The “transpose” built-in will do exactly this to a list of strings.

Answer 2

Python 2, 101 89 86 69 bytes

I'm hoping I can get this into a lambda somehow, shortening it down by making it recursive. It isn't ideal because you would hope transposing is shorter, unfortunately it isn't (from what I have managed to come up with so far).

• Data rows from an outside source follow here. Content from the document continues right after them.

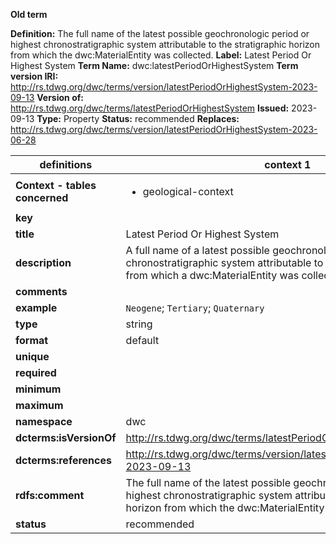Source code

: **Old term**

**Definition:** The full name of the latest possible geochronologic period or highest chronostratigraphic system attributable to the stratigraphic horizon from which the dwc:MaterialEntity was collected.
**Label:** Latest Period Or Highest System
**Term Name:** dwc:latestPeriodOrHighestSystem
**Term version IRI:** http://rs.tdwg.org/dwc/terms/version/latestPeriodOrHighestSystem-2023-09-13
**Version of:** http://rs.tdwg.org/dwc/terms/latestPeriodOrHighestSystem
**Issued:** 2023-09-13
**Type:** Property
**Status:** recommended
**Replaces:** http://rs.tdwg.org/dwc/terms/version/latestPeriodOrHighestSystem-2023-06-28


| definitions | context 1 |
|-|-|
| **Context - tables concerned** | <ul><li>geological-context</li></ul> |
| **key** |  |
| **title** | Latest Period Or Highest System |
| **description** | A full name of a latest possible geochronologic period or highest chronostratigraphic system attributable to the stratigraphic horizon from which a dwc:MaterialEntity was collected. |
| **comments** |  |
| **example** | `Neogene`; `Tertiary`; `Quaternary` |
| **type** | string |
| **format** | default |
| **unique** |  |
| **required** |  |
| **minimum** |  |
| **maximum** |  |
| **namespace** | dwc |
| **dcterms:isVersionOf** | http://rs.tdwg.org/dwc/terms/latestPeriodOrHighestSystem |
| **dcterms:references** | http://rs.tdwg.org/dwc/terms/version/latestPeriodOrHighestSystem-2023-09-13 |
| **rdfs:comment** | The full name of the latest possible geochronologic period or highest chronostratigraphic system attributable to the stratigraphic horizon from which the dwc:MaterialEntity was collected. |
| **status** | recommended |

f=lambda s:' '*any(s)and''.join(x[:1]for x in s)+f([x[1:]for x in s])

Old solutions:

w=input();o=''
while any(w):
 for i in range(len(w)):o+=w[i][:1];w[i]=w[i][1:]
print o

lambda s:''.join(''.join([c,''][c<' ']for c in x)for x in map(None,*[list(y)for y in s]))

w=input();o=''
while any(x>=' 'for x in w):
 for i in range(len(w)):o+=w[i][:1];w[i]=w[i][1:]
print o

^{thanks to mathmandan for making me feel dumb ;) saved me a bunch of bytes! (on an old solution)}

Answer 3

Perl 6, 34 32 bytes

{[~] flat roundrobin |$_».comb}

{roundrobin(|$_».comb).flat.join}

A lambda that takes an array of strings as argument, and returns a string.

(Try it online)

Answer 4

CJam, 4 bytes

qN/z

Try it online!

We can also write an unnamed function for 4 bytes, which expects a list of strings on top of the stack:

{zs}

Try it online!

Answer 5

Pyth - 3 bytes

Very simple, will add expansion later, on mobile.

s.T

Test Suite

s                         Join all the strings together
 .T                       Transpose, without chopping off overhang
  (Q implicit)

Answer 6

J, 13 bytes

({~/:)&;#\&.>

Try it online!

Based on the inspiration for this question.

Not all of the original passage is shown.